Thorneley R N
Biochem J. 1975 Feb;145(2):391-6. doi: 10.1042/bj1450391.
Stopped-flow kinetic data have been obtained for a rapid electron-transfer reaction between the component proteins of nitrogenase from Klebsiella pneumoniae, which was induced by MgATP. Up to three equivalents of the Fe-containing protein were rapidly oxidized by one equivalent of the Fe-Mo-containing protein in a unimolecular reaction, k2 = 2 x 10(2)S-1. Evidence for a tight complex between the component proteins, KD(complex) less than 0.5 muM, which was formed with a rate k1 greater than 1 x 10(7)M-1-S-1, has been obtained. MgATP bound to either the Fe-containing protein or to the two-protein complex with a rate k3 greater than 2.5 x 10(6)M-1-S-1 and with KD(MgATP) = 0.4mM, before the electron-transfer reaction.
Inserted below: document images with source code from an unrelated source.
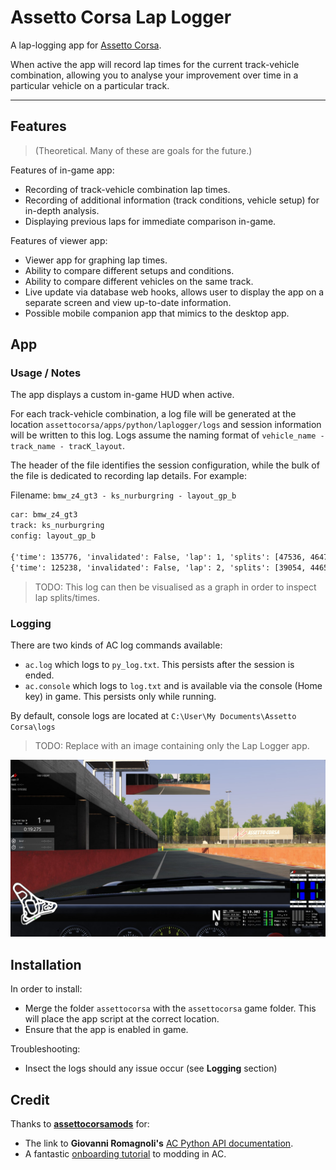 # Assetto Corsa Lap Logger

A lap-logging app for [Assetto Corsa](https://www.assettocorsa.net/home-ac).

When active the app will record lap times for the current track-vehicle combination, allowing you to analyse your improvement over time in a particular vehicle on a particular track.

---

## Features

> (Theoretical. Many of these are goals for the future.)

Features of in-game app:

- Recording of track-vehicle combination lap times.
- Recording of additional information (track conditions, vehicle setup) for in-depth analysis.
- Displaying previous laps for immediate comparison in-game.

Features of viewer app:

- Viewer app for graphing lap times.
- Ability to compare different setups and conditions.
- Ability to compare different vehicles on the same track.
- Live update via database web hooks, allows user to display the app on a separate screen and view up-to-date information.
- Possible mobile companion app that mimics to the desktop app.

## App

### Usage / Notes

The app displays a custom in-game HUD when active.

For each track-vehicle combination, a log file will be generated at the location `assettocorsa/apps/python/laplogger/logs` and session information will be written to this log. Logs assume the naming format of `vehicle_name - track_name - tracK_layout`.

The header of the file identifies the session configuration, while the bulk of the file is dedicated to recording lap details. For example:

Filename: `bmw_z4_gt3 - ks_nurburgring - layout_gp_b`

```txt
car: bmw_z4_gt3
track: ks_nurburgring
config: layout_gp_b

{'time': 135776, 'invalidated': False, 'lap': 1, 'splits': [47536, 46472, 41768]}
{'time': 125238, 'invalidated': False, 'lap': 2, 'splits': [39054, 44658, 41526]}
```

> TODO: This log can then be visualised as a graph in order to inspect lap splits/times.

### Logging

There are two kinds of AC log commands available:

- `ac.log` which logs to `py_log.txt`. This persists after the session is ended.
- `ac.console` which logs to `log.txt` and is available via the console (Home key) in game. This persists only while running.

By default, console logs are located at `C:\User\My Documents\Assetto Corsa\logs`

> TODO: Replace with an image containing only the Lap Logger app.

![Image](/Documentation/20190518203937-HUD.jpg)

## Installation

In order to install:

- Merge the folder `assettocorsa` with the `assettocorsa` game folder. This will place the app script at the correct location.
- Ensure that the app is enabled in game.

Troubleshooting:

- Insect the logs should any issue occur (see **Logging** section)

## Credit

Thanks to [**assettocorsamods**](https://assettocorsamods.net) for:

- The link to **Giovanni Romagnoli's** [AC Python API documentation](https://assettocorsamods.net/threads/doc-python-doc.59/).
- A fantastic [onboarding tutorial](https://assettocorsamods.net/threads/getting-started-with-ac-app-developing.716/) to modding in AC.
已获得肺炎克雷伯菌固氮酶各组成蛋白之间由MgATP诱导的快速电子转移反应的停流动力学数据。在单分子反应中,一当量含Fe-Mo的蛋白能快速氧化多达三当量的含铁蛋白,二级反应速率常数k2 = 2×10² s⁻¹。已获得证据表明各组成蛋白之间形成了紧密复合物,解离常数KD(复合物)小于0.5 μM,其形成速率k1大于1×10⁷ M⁻¹·s⁻¹。在电子转移反应之前,MgATP以速率k3大于2.5×10⁶ M⁻¹·s⁻¹且解离常数KD(MgATP)=0.4 mM的方式与含铁蛋白或双蛋白复合物结合。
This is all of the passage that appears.